▶ [Work to be completed] Copy exactly the lines of the data below that run from the line holding "opt-outs. | DSPs |" through the line holding "<!-- ## Integration Requirements", both ends included.

☆ ☆ ☆ ☆ ☆ ☆ ☆

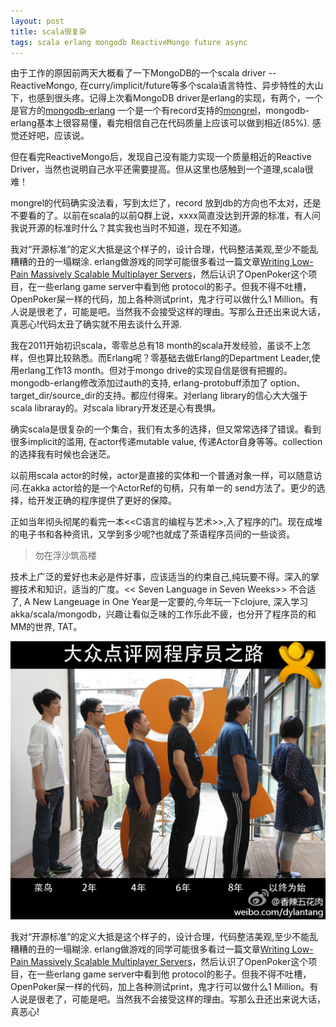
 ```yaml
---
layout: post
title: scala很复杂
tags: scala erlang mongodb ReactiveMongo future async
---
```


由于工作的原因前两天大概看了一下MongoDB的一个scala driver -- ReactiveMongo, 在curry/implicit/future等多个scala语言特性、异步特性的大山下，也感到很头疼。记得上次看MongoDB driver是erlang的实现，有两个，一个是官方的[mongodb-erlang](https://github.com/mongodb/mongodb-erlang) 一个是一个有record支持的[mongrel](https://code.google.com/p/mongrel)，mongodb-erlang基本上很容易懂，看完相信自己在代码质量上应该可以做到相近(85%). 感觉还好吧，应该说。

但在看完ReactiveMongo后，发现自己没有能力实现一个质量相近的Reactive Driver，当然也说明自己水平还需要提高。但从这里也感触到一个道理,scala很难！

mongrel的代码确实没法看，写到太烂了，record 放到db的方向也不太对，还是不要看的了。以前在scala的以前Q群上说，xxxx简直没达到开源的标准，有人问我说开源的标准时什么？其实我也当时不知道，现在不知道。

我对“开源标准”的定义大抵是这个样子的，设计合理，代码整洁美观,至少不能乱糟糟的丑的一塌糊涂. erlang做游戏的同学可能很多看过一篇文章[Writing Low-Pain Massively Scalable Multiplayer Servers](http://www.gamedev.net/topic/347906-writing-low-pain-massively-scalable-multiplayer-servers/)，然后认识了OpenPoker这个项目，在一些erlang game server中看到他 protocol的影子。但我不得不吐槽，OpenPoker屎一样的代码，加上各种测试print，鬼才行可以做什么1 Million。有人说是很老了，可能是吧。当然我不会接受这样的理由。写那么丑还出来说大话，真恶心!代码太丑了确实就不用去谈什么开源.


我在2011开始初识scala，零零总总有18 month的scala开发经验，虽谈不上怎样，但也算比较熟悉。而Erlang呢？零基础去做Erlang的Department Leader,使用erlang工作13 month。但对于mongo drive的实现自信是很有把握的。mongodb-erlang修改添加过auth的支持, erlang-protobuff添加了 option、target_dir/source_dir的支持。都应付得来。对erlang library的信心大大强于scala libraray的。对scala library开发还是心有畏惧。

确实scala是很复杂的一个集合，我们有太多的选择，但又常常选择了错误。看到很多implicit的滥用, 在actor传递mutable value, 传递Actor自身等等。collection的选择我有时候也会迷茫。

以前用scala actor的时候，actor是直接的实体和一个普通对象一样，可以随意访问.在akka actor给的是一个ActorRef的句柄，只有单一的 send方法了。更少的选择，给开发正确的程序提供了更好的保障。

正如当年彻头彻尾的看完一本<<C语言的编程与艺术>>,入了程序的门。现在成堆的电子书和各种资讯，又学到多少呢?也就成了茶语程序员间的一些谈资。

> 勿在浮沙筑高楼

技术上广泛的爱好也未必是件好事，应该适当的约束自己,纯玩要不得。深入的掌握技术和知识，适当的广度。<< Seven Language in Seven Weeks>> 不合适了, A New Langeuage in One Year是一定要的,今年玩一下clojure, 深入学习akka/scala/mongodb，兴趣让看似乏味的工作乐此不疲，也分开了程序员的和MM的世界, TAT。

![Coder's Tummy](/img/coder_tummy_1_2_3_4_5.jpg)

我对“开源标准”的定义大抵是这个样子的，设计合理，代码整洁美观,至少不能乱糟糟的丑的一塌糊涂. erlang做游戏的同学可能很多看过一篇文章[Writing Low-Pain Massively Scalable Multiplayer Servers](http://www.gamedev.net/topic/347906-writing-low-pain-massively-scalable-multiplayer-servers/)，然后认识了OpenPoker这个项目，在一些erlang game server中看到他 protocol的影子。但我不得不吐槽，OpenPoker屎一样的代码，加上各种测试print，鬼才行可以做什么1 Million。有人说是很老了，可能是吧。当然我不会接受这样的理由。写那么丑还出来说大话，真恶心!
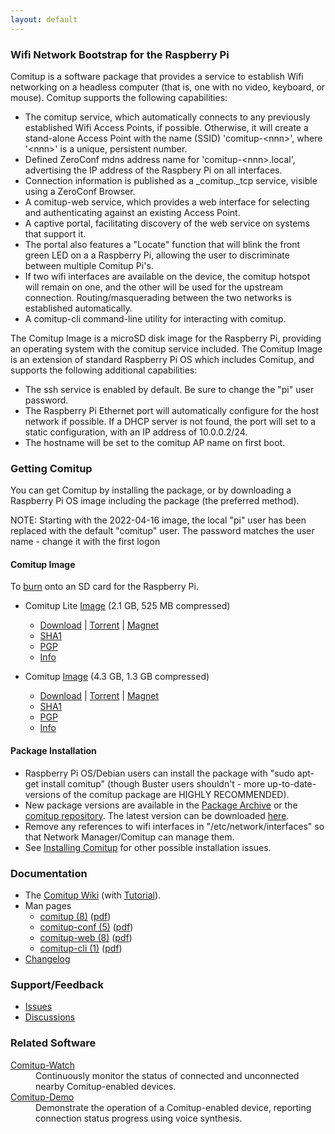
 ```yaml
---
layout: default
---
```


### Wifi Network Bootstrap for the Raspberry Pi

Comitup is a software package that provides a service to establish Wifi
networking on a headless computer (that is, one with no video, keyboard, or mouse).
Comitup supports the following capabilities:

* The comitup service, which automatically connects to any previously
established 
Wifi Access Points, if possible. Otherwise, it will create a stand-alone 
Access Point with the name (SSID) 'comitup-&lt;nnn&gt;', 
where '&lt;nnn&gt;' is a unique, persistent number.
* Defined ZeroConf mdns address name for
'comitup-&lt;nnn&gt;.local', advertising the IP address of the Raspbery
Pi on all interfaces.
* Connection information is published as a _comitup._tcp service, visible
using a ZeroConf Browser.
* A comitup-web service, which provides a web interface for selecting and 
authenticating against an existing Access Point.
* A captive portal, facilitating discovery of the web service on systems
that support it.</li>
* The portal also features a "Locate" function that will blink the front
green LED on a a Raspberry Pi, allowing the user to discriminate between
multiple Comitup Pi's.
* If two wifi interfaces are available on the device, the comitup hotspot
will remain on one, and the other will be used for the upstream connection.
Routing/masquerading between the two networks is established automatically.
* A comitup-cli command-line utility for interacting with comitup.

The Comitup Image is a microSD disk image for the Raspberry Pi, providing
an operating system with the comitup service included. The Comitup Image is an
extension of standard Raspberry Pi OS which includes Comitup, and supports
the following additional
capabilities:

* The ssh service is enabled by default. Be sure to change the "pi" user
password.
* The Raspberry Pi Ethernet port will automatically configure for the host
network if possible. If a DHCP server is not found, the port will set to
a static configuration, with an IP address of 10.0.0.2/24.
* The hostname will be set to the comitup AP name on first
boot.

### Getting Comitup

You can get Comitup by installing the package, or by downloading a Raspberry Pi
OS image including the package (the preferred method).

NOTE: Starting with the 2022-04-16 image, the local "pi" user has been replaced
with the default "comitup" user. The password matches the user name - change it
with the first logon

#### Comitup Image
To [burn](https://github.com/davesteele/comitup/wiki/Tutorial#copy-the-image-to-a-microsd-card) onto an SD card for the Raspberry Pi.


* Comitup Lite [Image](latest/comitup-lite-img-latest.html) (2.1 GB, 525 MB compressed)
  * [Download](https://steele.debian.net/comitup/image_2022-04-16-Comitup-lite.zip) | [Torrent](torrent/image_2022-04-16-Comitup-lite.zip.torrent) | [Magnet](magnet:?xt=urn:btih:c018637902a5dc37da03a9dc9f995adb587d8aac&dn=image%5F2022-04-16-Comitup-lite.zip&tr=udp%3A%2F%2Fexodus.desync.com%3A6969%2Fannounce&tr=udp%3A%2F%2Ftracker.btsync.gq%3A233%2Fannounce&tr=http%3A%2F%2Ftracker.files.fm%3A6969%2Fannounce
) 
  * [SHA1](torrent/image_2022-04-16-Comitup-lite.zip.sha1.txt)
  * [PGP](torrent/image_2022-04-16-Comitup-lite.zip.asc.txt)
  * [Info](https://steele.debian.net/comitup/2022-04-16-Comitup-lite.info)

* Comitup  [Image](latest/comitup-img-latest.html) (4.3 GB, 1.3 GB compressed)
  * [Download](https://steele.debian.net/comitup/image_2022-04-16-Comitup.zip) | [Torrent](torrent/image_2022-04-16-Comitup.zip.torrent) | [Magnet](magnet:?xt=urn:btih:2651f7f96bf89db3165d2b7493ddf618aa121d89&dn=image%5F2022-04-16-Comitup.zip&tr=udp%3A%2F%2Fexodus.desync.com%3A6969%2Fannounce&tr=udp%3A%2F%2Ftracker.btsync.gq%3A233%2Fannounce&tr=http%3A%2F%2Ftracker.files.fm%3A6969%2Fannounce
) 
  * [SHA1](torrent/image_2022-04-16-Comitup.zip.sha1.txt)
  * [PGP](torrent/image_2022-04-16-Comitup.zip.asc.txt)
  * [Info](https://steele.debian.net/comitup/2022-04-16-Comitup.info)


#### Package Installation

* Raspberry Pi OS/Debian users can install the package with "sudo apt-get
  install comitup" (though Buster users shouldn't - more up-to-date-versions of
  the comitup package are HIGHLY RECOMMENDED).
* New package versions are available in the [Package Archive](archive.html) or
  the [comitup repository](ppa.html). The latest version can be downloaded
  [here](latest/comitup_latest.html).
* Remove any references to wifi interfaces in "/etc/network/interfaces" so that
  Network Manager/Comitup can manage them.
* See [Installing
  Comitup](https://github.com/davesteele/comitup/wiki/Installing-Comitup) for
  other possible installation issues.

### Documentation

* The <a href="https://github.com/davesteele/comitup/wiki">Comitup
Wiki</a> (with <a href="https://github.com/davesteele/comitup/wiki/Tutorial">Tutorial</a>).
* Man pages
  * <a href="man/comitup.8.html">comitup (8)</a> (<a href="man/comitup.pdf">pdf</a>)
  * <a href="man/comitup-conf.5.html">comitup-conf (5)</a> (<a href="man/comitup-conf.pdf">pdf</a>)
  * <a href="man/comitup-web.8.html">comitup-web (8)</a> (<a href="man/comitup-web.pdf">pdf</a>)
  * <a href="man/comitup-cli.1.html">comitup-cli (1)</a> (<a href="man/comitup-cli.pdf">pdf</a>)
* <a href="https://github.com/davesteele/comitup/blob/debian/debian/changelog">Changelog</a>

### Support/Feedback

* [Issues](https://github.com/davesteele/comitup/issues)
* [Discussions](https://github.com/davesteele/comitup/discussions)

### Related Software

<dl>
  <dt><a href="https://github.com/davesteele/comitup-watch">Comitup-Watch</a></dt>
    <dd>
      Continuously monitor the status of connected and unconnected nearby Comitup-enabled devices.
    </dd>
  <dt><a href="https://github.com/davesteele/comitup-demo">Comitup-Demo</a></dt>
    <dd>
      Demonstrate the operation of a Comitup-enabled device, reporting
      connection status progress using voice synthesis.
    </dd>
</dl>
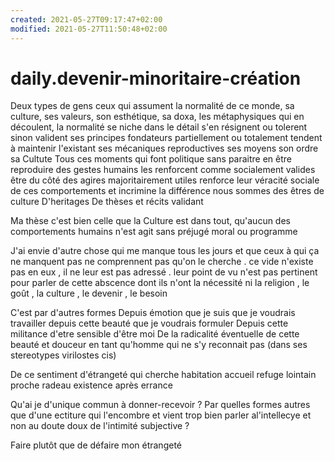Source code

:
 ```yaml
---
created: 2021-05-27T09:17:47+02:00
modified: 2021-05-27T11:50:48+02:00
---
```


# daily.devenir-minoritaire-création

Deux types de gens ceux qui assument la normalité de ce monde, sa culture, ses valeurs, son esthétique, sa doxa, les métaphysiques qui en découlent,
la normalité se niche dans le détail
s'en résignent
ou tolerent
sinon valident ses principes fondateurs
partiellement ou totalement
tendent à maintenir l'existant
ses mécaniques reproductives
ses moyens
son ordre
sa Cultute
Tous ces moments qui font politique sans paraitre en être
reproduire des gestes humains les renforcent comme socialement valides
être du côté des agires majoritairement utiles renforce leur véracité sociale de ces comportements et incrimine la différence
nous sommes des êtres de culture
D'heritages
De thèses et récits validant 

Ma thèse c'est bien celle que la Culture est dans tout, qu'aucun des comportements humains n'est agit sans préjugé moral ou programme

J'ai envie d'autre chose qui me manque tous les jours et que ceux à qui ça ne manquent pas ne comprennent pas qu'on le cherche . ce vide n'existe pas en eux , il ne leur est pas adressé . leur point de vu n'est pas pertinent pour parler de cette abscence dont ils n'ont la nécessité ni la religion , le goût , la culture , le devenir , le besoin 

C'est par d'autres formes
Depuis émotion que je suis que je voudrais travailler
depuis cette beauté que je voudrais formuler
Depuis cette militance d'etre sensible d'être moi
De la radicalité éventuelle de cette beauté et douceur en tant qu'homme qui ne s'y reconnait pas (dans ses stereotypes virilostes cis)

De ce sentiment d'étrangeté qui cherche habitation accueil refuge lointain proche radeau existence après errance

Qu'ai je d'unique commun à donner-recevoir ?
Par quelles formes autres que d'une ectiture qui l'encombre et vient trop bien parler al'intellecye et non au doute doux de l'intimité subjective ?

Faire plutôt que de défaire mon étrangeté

☆ ☆ ☆ ☆ ☆ ☆ ☆

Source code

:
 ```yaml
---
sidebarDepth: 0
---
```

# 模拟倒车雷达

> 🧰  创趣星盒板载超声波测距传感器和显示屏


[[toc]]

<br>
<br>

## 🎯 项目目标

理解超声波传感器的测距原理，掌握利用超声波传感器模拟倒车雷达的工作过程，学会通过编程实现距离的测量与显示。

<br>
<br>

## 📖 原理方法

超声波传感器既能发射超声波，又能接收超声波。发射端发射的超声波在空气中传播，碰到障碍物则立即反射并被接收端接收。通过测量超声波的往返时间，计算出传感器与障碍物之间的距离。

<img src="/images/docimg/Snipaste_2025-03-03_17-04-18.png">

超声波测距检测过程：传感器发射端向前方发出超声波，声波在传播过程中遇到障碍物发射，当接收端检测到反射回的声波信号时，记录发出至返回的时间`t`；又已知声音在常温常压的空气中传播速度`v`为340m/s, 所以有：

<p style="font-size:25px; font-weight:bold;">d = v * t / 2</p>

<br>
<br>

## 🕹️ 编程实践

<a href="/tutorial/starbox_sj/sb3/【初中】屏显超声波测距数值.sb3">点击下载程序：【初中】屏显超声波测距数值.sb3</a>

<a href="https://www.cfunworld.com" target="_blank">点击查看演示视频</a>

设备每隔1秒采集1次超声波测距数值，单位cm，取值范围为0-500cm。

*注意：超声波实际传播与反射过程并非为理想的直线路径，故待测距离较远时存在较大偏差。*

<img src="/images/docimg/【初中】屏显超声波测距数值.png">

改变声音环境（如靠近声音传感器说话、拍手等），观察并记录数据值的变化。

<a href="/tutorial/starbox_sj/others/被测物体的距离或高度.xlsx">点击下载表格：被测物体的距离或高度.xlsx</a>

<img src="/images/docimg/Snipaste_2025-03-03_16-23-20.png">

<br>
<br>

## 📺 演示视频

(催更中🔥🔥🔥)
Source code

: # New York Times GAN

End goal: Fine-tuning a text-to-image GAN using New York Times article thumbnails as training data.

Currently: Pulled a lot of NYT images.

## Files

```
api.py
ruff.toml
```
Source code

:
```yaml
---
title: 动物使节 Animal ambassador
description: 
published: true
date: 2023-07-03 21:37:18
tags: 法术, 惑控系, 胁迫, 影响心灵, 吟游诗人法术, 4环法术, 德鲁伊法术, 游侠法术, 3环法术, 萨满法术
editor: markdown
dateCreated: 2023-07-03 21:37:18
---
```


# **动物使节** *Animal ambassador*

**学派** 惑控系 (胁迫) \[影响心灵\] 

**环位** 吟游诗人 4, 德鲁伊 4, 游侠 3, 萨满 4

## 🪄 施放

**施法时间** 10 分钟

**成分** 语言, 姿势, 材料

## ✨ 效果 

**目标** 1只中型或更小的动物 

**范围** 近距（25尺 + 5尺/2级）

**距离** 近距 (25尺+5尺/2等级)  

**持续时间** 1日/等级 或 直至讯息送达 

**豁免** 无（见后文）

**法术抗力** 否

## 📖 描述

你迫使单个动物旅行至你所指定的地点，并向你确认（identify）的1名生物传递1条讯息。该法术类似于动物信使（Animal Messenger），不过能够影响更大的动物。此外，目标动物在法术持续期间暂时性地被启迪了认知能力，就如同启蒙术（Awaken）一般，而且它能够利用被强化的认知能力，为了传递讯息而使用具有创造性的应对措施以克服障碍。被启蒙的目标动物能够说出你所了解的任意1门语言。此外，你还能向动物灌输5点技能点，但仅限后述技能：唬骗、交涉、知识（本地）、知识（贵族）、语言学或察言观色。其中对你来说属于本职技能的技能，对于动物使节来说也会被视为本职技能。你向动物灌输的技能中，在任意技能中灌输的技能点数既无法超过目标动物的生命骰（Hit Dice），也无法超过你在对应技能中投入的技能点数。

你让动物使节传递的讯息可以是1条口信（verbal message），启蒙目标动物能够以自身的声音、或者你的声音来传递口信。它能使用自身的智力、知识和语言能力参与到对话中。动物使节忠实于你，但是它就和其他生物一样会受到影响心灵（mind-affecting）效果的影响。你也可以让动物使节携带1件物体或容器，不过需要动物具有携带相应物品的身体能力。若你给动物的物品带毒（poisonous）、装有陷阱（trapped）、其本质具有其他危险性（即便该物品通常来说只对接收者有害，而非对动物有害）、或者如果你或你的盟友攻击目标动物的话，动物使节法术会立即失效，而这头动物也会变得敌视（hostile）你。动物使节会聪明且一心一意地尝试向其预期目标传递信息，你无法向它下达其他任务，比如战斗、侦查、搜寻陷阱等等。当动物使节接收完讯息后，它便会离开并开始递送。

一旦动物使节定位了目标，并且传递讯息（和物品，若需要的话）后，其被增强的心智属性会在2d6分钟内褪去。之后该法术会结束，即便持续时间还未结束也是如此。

☆ ☆ ☆ ☆ ☆ ☆ ☆

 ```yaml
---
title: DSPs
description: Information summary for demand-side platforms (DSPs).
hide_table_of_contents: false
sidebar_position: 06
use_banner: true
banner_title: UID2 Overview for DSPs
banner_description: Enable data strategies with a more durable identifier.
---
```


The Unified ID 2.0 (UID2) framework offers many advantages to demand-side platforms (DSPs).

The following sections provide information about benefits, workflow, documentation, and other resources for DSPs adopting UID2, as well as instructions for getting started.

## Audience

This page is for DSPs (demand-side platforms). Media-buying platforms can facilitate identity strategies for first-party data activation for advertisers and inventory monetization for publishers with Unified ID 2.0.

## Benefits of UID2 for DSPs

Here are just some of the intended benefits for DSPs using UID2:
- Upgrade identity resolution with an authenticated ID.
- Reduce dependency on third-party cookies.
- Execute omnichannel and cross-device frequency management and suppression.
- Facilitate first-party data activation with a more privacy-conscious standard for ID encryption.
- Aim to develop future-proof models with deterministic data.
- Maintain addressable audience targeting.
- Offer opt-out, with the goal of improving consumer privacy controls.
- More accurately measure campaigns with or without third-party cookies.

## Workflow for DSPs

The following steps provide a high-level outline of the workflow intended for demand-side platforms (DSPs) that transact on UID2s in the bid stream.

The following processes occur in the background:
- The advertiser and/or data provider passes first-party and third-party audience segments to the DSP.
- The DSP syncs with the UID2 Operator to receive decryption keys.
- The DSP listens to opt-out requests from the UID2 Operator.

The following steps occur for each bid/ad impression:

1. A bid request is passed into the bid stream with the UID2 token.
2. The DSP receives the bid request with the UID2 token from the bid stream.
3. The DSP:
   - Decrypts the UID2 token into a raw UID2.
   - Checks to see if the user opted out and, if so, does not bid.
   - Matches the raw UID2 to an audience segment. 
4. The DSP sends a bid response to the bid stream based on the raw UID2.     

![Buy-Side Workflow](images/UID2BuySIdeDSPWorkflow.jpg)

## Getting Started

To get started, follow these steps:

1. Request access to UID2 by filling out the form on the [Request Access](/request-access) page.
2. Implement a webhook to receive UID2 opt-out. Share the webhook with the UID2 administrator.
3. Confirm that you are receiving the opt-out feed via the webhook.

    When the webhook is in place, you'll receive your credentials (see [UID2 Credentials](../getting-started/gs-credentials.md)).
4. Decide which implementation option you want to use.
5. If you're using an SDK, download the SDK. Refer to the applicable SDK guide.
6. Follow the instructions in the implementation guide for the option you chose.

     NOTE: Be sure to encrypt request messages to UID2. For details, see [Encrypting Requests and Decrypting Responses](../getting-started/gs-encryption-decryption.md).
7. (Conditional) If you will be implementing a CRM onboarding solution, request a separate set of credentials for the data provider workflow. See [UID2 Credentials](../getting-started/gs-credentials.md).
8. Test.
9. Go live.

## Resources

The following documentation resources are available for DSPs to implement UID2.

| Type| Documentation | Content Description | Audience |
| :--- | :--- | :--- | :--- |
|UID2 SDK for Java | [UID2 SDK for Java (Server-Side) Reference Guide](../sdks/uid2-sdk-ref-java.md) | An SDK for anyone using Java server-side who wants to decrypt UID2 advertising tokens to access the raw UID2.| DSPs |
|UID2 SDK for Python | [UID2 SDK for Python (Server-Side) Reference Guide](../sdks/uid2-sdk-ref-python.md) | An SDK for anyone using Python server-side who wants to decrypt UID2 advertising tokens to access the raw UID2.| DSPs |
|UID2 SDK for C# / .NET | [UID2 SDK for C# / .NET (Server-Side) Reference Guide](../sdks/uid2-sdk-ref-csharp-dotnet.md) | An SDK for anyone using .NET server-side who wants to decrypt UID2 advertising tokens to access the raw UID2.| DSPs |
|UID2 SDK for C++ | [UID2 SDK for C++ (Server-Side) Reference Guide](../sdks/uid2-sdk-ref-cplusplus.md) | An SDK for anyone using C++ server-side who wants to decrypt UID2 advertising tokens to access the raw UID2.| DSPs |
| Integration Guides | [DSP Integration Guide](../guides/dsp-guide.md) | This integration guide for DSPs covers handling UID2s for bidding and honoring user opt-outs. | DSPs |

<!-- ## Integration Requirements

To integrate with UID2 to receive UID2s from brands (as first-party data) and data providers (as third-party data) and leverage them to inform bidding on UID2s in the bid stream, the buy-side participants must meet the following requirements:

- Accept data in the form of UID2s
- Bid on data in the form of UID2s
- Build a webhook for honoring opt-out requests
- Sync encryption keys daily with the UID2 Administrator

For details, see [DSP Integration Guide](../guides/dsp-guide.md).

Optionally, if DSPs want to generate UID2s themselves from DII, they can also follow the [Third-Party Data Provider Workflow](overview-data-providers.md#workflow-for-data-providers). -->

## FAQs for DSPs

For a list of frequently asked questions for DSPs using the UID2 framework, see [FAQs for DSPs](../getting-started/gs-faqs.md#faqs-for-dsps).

☆ ☆ ☆ ☆ ☆ ☆ ☆

▶ [Solution to the problem]
| Integration Guides | [DSP Integration Guide](../guides/dsp-guide.md) | This integration guide for DSPs covers handling UID2s for bidding and honoring user opt-outs. | DSPs |

<!-- ## Integration Requirements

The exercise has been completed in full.